Six controls we build into AI systems
1. Read-only by construction. The database itself rejects any write the AI attempts, enforced as a read-only transaction at the database layer rather than as an instruction in a prompt. The analytics AI cannot change what it reads, whatever it is asked, so the control does not depend on the model behaving.
2. An append-only decision ledger. Every AI suggestion is recorded with the model used, the input, the output, and the named human's decision: accept, modify or reject, with a timestamp. The table has no update and no delete, so the record cannot be quietly tidied after the fact. This is the audit trail a regulator means when they ask for one.
3. Confidence floors and reason codes. A configured threshold below which deterministic code overrules the model and routes the case to a named person, with an enumerated reason code recording why. The decision that takes effect is the human's, and code, not the model, decides when that handover happens.

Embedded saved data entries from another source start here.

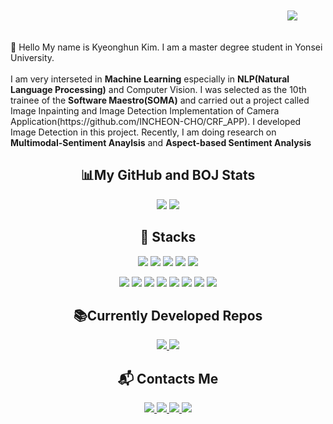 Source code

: <p align="right">
<img src="https://hits.seeyoufarm.com/api/count/incr/badge.svg?url=https%3A%2F%2Fgithub.com%2Fkimkyeonghun&count_bg=%2379C83D&title_bg=%23555555&icon=&icon_color=%23E7E7E7&title=hits&edge_flat=false" style="height: auto; margin-left : 25px; margin-right: 25px; padding: 20px;"/>
</p>
👋 Hello My name is Kyeonghun Kim. I am a master degree student in Yonsei University.<br><br>
I am very interseted in <b>Machine Learning</b> especially in <b>NLP(Natural Language Processing)</b> and Computer Vision. I was selected as the 10th trainee of the <b>Software Maestro(SOMA)</b> and carried out a project called Image Inpainting and Image Detection Implementation of Camera Application(https://github.com/INCHEON-CHO/CRF_APP). I developed Image Detection in this project. Recently, I am doing research on <b>Multimodal-Sentiment Anaylsis</b> and <b>Aspect-based Sentiment Analysis</b>
<center><h2>&#128202;My GitHub and BOJ Stats</h2></center>
<p align="center">
  <img src="https://github-readme-stats.vercel.app/api?username=kimkyeonghun&hide=prs,issues&count_private=true&show_icons=true&theme=synthwave">
  <img src="http://mazassumnida.wtf/api/v2/generate_badge?boj=kkh115505">
</p>
<center><h2>&#128295; Stacks </h2></center>
<p align="center">
<img src="http://img.shields.io/badge/Python-3766AB?style=flat-square&logo=Python&logoColor=white">
<img src="http://img.shields.io/badge/Scala-F1E8E8?style=flat-square&logo=scala&logoColor=FF0000">
<img src="http://img.shields.io/badge/C++-00599C?style=flat-square&logo=C%2B%2B&logoColor=white">
<img src="http://img.shields.io/badge/Tensorflow-FAF9F9?style=flat-square&logo=tensorflow&logoColor=FF8E00">
<img src="http://img.shields.io/badge/Pytorch-FAF9F9?style=flat-square&logo=pytorch&logoColor=FF8E00">
</p>
<p align="center">
<img src="http://img.shields.io/badge/Kafka-white?style=flat-square&logo=Apache%20kafka&logoColor=black">
<img src="http://img.shields.io/badge/Redis-E2D7D3?style=flat-square&logo=redis&logoColor=FF0000">
<img src="http://img.shields.io/badge/MySQL-E6B91E?style=flat-square&logo=mysql&logoColor=black">
<img src="http://img.shields.io/badge/GCP-333664?style=flat-square&logo=Google Cloud&logoColor=white">
<img src="http://img.shields.io/badge/Django-092E20?style=flat-square&logo=django&logoColor=white">
<img src="http://img.shields.io/badge/Selenium-3DDC84?style=flat-square&logo=selenium&logoColor=white">
<img src="http://img.shields.io/badge/Linux-007396?style=flat-square&logo=linux&logoColor=white">
<img src="http://img.shields.io/badge/Git-FFFFFF?style=flat-square&logo=git&logoColor=orange">
</p>
<center><h2>&#128218;Currently Developed Repos</h2></center>
<div align="center">
<a href="https://github.com/kimkyeonghun/MSA">
<img src="https://github-readme-stats.vercel.app/api/pin/?username=kimkyeonghun&repo=MSA">
</a>
  <a href="https://github.com/addb-swstarlab/DRT">
<img src="https://github-readme-stats.vercel.app/api/pin/?username=addb-swstarlab&repo=DRT">
  </a>
</div>
<!--
[![Top Langs](https://github-readme-stats.vercel.app/api/top-langs/?username=kimkyeonghun&hide=Jupyter%20Notebook)](https://github.com/anuraghazra/github-readme-stats)
-->
<center><h2>&#128236; Contacts Me</h2></center>
<p align="center">
<a href="https://codedrive.tistory.com/">
<img src="http://img.shields.io/badge/-Tech%20blog-black?style=flat-square&logo=github&link=https://codedrive.tistory.com/">
</a>
<a href="mailto:kkh115505@gmail.com">
<img src="http://img.shields.io/badge/Gmail-red?style=flat-square&logo=Gmail&logoColor=white&link=mailto:kkh115505@gmail.com">
</a>
<a href="https://www.facebook.com/kkh115505">
<img src="http://img.shields.io/badge/Facebook-blue?style=flat-square&logo=Facebook&logoColor=white&link=www.facebook.com/kkh115505">
</a>
<a href="https://www.instagram.com/hun_dred100/">
<img src="http://img.shields.io/badge/Insta-ff69b4?style=flat-square&logo=Instagram&logoColor=white&link=https://www.instagram.com/hun_dred100/">
</a>
</p>
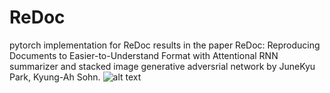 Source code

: # ReDoc

pytorch implementation for ReDoc results in the paper ReDoc: Reproducing Documents to Easier-to-Understand Format with Attentional RNN summarizer and stacked image generative adversrial network by JuneKyu Park, Kyung-Ah Sohn.
![alt text]()
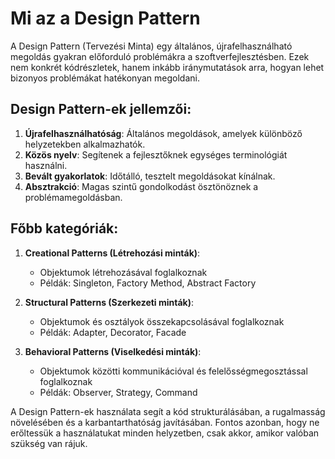 # Mi az a Design Pattern

A Design Pattern (Tervezési Minta) egy általános, újrafelhasználható megoldás gyakran előforduló problémákra a szoftverfejlesztésben. Ezek nem konkrét kódrészletek, hanem inkább iránymutatások arra, hogyan lehet bizonyos problémákat hatékonyan megoldani.

## Design Pattern-ek jellemzői:

1. **Újrafelhasználhatóság**: Általános megoldások, amelyek különböző helyzetekben alkalmazhatók.
2. **Közös nyelv**: Segítenek a fejlesztőknek egységes terminológiát használni.
3. **Bevált gyakorlatok**: Időtálló, tesztelt megoldásokat kínálnak.
4. **Absztrakció**: Magas szintű gondolkodást ösztönöznek a problémamegoldásban.

## Főbb kategóriák:

1. **Creational Patterns (Létrehozási minták)**:

   - Objektumok létrehozásával foglalkoznak
   - Példák: Singleton, Factory Method, Abstract Factory

2. **Structural Patterns (Szerkezeti minták)**:

   - Objektumok és osztályok összekapcsolásával foglalkoznak
   - Példák: Adapter, Decorator, Facade

3. **Behavioral Patterns (Viselkedési minták)**:

   - Objektumok közötti kommunikációval és felelősségmegosztással foglalkoznak
   - Példák: Observer, Strategy, Command

A Design Pattern-ek használata segít a kód strukturálásában, a rugalmasság növelésében és a karbantarthatóság javításában. Fontos azonban, hogy ne erőltessük a használatukat minden helyzetben, csak akkor, amikor valóban szükség van rájuk. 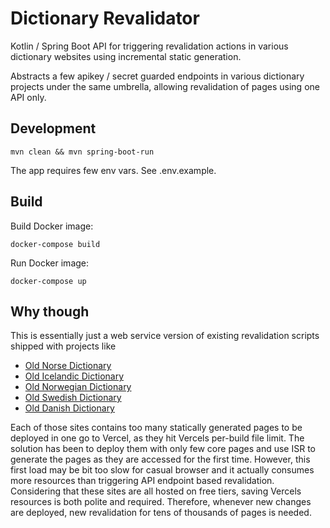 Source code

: # Dictionary Revalidator

Kotlin / Spring Boot API for triggering revalidation actions in various dictionary websites using incremental static generation.

Abstracts a few  apikey / secret guarded endpoints in various dictionary projects under the same umbrella, allowing revalidation of pages using one API only.

## Development

`mvn clean && mvn spring-boot-run`

The app requires few env vars. See .env.example.

## Build

Build Docker image:

`docker-compose build`

Run Docker image:

`docker-compose up`

## Why though

This is essentially just a web service version of existing revalidation scripts shipped with projects like

- [Old Norse Dictionary](https://github.com/stscoundrel/cleasby-vigfusson-next)
- [Old Icelandic Dictionary](https://github.com/stscoundrel/old-icelandic-zoega-next)
- [Old Norwegian Dictionary](https://github.com/stscoundrel/old-norwegian-dictionary-next)
- [Old Swedish Dictionary](https://github.com/stscoundrel/old-swedish-dictionary-next)
- [Old Danish Dictionary](https://github.com/stscoundrel/old-danish-dictionary-next)

Each of those sites contains too many statically generated pages to be deployed in one go to Vercel, as they hit Vercels per-build file limit. The solution has been to deploy them with only few core pages and use ISR to generate the pages as they are accessed for the first time. However, this first load may be bit too slow for casual browser and it actually consumes more resources than triggering API endpoint based revalidation. Considering that these sites are all hosted on free tiers, saving Vercels resources is both polite and required. Therefore, whenever new changes are deployed, new revalidation for tens of thousands of pages is needed.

4. Citation and substring checks. Every quotation the AI attributes to a source must be a literal substring of that source, or the extraction fails and is never published. A denied-vocabulary check blocks the speculative language an extraction must not contain. A claim the system makes is checkable, by construction.
5. Human approval gates and advisory-only design. The AI assists; a named person decides; the system cannot do otherwise. In our public-sector work this is a hard constraint: no scoring, no automated outcomes, no influence on decisions about a person or a procurement. Advisory-only design also keeps a tool clear of the automated decision-making rules entirely, which is the cleanest compliance position there is.
6. Schema-constrained outputs. The model's output must conform to a defined schema before anything downstream consumes it. Free-form text cannot leak into a field that drives an action, which bounds what the AI can cause and keeps the record legible.
What those controls look like in production
These are not framework diagrams. Each comes from a real deployment for a UK organisation, anonymised.
In an insolvency intelligence engine, every AI-extracted quote must be a literal substring of the source document. Extractions that fail the check are not published. The result is a system whose claims a sceptical practitioner can verify in one click.
In an AI operations system for a property manager, the analytics layer is read-only by construction and a confidence floor keeps the AI out of the ERP: below the threshold, deterministic code routes the invoice to a person with a reason code attached.
In a bespoke operating system for a surveying practice, an append-only ledger records every accept, modify or reject decision by a named surveyor. The AI disclosure at the foot of each report is generated from that ledger rather than typed from memory, which is what the RICS standard on responsible AI use expects done properly.
In a public-sector evidence workspace, the AI is advisory-only by hard constraint and every output is traceable to the exact source passage through chunk-level citations, which is what lets a combined authority publish an honest transparency record for it.
The pattern across all four is the same. The governance is a property of the code, and the system produces its own evidence as it runs. That is what we mean by responsible AI in practice: not a value statement, but an architecture.